Wedel. Politik will die Stadt zum Mitglied im Marketingverein machen – gegen den Willen des Bürgermeisters. Jetzt die seltsame Kehrtwende.
Nachdem in Wedel ein bald zweijähriger Streit um ein erfolgreiches Stadtmarketing zwischen Bürgermeister Gernot Kaser, der Politik und dem verantwortlichen Verein Wedel Marketing eine neue Eskalationsstufe erreicht hatte, überschlugen sich nun die Ereignisse und führten eine kuriose Entscheidung herbei. Zuletzt hatte die Politik im Rat gegen den Willen des Bürgermeisters entschieden, dass die Stadt ab sofort Mitglied im Marketing-Verein werde.
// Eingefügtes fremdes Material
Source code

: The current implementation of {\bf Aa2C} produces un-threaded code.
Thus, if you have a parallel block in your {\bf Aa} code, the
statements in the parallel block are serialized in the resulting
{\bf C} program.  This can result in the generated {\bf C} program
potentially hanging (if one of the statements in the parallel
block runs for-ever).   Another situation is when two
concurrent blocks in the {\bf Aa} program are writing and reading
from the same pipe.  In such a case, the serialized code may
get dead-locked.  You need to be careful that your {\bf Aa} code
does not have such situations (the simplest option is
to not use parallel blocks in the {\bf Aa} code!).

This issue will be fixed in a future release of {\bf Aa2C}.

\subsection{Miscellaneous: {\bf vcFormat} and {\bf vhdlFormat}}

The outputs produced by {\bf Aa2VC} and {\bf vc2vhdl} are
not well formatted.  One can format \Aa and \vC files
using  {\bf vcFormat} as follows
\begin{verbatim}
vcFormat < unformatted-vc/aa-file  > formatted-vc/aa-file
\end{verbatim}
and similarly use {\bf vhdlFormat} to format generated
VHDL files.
Seit Montag, 6. Februar, geht es nun rund. Wedels Bürgermeister, der sich eine bessere Außendarstellung Wedels durch mehr Professionalität wünscht, informierte morgens per E-Mail um 8.45 Uhr erst die Ratsmitglieder über seinen Widerspruch gegen den erfolgten Beschluss. Anschließend veröffentlichte er das Schreiben direkt in den Wedeler Gruppen im sozialen Netzwerk Facebook.
Streit ums Stadtmarketing: Politiker fordern Neustart mit Wedel Marketing
Kurios: Die Wedeler Politik, die aus der Verwaltung stets nur Gerüchte vernommen hatte, dass Kaser Einspruch einlegen wird, hatte ebenfalls mit einem Schreiben an den zuständigen Stadtpräsidenten Julian Fresch (CDU) nahezu parallel die Rücknahme ihres eigenen Beschlusses gefordert. Darüber solle auf der kommenden Ratssitzung am 22. Februar entschieden werden.
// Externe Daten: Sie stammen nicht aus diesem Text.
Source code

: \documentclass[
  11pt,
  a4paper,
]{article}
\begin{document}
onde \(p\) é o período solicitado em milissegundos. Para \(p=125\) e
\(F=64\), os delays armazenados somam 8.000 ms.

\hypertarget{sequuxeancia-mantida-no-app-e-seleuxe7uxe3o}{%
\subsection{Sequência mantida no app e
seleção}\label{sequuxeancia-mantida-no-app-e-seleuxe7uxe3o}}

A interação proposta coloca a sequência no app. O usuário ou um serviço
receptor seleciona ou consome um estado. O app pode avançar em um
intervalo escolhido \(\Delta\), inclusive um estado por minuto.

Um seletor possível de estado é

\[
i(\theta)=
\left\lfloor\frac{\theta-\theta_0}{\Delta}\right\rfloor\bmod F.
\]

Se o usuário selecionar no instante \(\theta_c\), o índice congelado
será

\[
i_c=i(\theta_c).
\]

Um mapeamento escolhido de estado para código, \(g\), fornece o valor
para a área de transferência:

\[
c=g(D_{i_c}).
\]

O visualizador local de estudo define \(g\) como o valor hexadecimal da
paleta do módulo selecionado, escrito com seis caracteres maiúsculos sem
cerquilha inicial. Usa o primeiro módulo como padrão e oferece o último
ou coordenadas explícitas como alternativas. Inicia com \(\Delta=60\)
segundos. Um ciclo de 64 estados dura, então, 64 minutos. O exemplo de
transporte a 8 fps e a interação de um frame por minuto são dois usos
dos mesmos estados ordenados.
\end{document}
Hintergrund der Rolle rückwärts ist ein Beschluss vom 25. Januar. Vor zwei Wochen erst hatte die Politik in der Ratsversammlung über einen interfraktionellen Antrag – der erst über einen Dringlichkeitsantrag noch auf die Tagesordnung kam – mit großer Mehrheit entschieden, dass die Stadt künftig unter anderem Mitglied von Wedel Marketing werden solle und beispielsweise die bisher auch geleistete Summe von jährlich 95.000 Euro künftig über einen Mitgliedsbeitrag fließen soll.
Wedeler Politik: Diskussionen im Rat hätten zum Umdenken geführt
Während der Sitzung war der mit der Arbeit von Wedel Marketing unzufriedene Kaser (parteilos) von einigen Politikern verbal scharf angegangen worden, da sie unter anderem eine mangelhafte Kommunikation zwischen Kaser, der durch das Bürgermeisteramt selbst Vorstandsmitglied von Wedel Marketing ist, und dem Verein anprangerten.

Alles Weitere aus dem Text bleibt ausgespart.